I've an AC/DC inverter, a TecArc 165i (Looks right given TecArc's website) which is fantastic. It's about the size of a toaster, which is its nickname to me really, and I have no idea how they get 160A out of such a little box. I can't remember its duty cycle but I've never had it cut off on me. It also has hot start, has the capability of scratch TIG and is a joy to use.

I've also a Clarke 135TE, which is a MIG, runs dispo bottles and isn't too bad, although the wirefeed is plastic rollers and I feel it's not really got the control in that respect, although it does seem to lay down some ok welds for what I want/need in the garage.
Think I last used it about Jan '14 to finish the frame for my wood lathe, so that shows how often it gets pulled out.


----------



## dickm (2 Oct 2015)

Eric The Viking":awz0sie7 said:


> My 110V transformer does exactly that to the MCB on the workshop circuit. But not every time - I think it depends on the point in the AC waveform you plug it in - close to zero crossing and I get away with it.

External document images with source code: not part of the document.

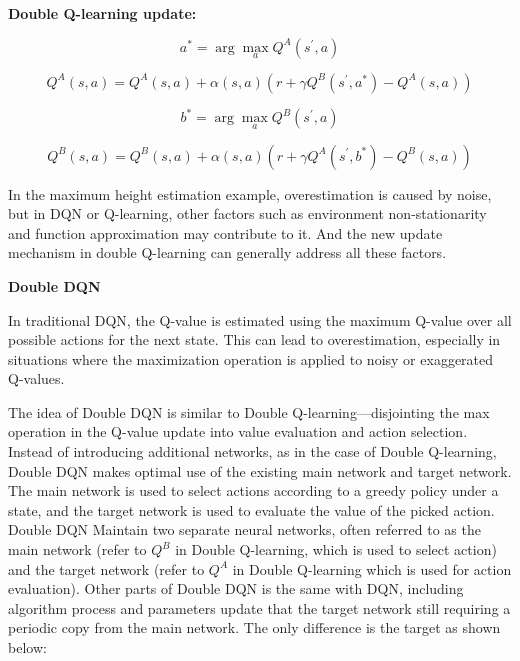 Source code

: \documentclass{article}
\begin{document}
\hspace*{\fill}

\begin{mdframed}[hidealllines=false,backgroundcolor=white!20]
        \textbf{Double Q-learning update:}

\hspace*{\fill}

\begin{equation}
a^*=\arg \max _a Q^A\left(s^{\prime}, a\right)
\end{equation}

\begin{equation}
Q^A(s, a)= Q^A(s, a)+\alpha(s, a)\left(r+\gamma Q^B\left(s^{\prime}, a^*\right)-Q^A(s, a)\right)
\end{equation}

\begin{equation}
b^*=\arg \max _a Q^B\left(s^{\prime}, a\right)
\end{equation}

\begin{equation}
Q^B(s, a) = Q^B(s, a)+\alpha(s, a)\left(r+\gamma Q^A\left(s^{\prime}, b^*\right)-Q^B(s, a)\right)
\end{equation}

\end{mdframed}

In the  maximum height estimation example, overestimation is caused by noise, but in DQN or Q-learning, other factors such as environment non-stationarity and function approximation may contribute to it. And the new update mechanism in double Q-learning can generally address all these factors.


\hspace*{\fill}

\noindent
\textbf{Double DQN}\\
\noindent

In traditional DQN, the Q-value is estimated using the maximum Q-value over all possible actions for the next state. This can lead to overestimation, especially in situations where the maximization operation is applied to noisy or exaggerated Q-values.


The idea of Double DQN is similar to Double Q-learning—disjointing the max operation in the Q-value update into value evaluation and action selection. Instead of introducing additional networks, as in the case of Double Q-learning, Double DQN makes optimal use of the existing main network and target network. The main network is used to select actions according to a greedy policy under a state, and the target network is used to evaluate the value of the picked action. Double DQN Maintain two separate neural networks, often referred to as the main network (refer to $Q^B$ in Double Q-learning, which is used to select action) and the target network (refer to $Q^A$ in Double Q-learning which is used for action evaluation). Other parts of Double DQN is the same with DQN, including algorithm process and parameters update that the target network still requiring a periodic copy from the main network. The only difference is the target as shown below:
\end{document}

Spot on about the point in the waveform - that's what my colleague said, and who am I to doubt an eminent professor!


----------



## BillK (2 Oct 2015)

-Matt-":3qiv78z7 said:


> BillK":3qiv78z7 said:
> 
> 
> > We're taking it as read but avoid stick/arc, the low price can be tempting.
> ...



That's what I was saying, better hold out for a MIG than those 50-60 quid boxes which might be tempting because of price. Plus MIG's easy to start out with, my boy managed some not-too-bad welds after a few goes when he was 12. I had a 151Te, same feeling about that in that the feed wasn't that smooth, but they were lots less money when I got it. Did a good lot of work and was very portable.


----------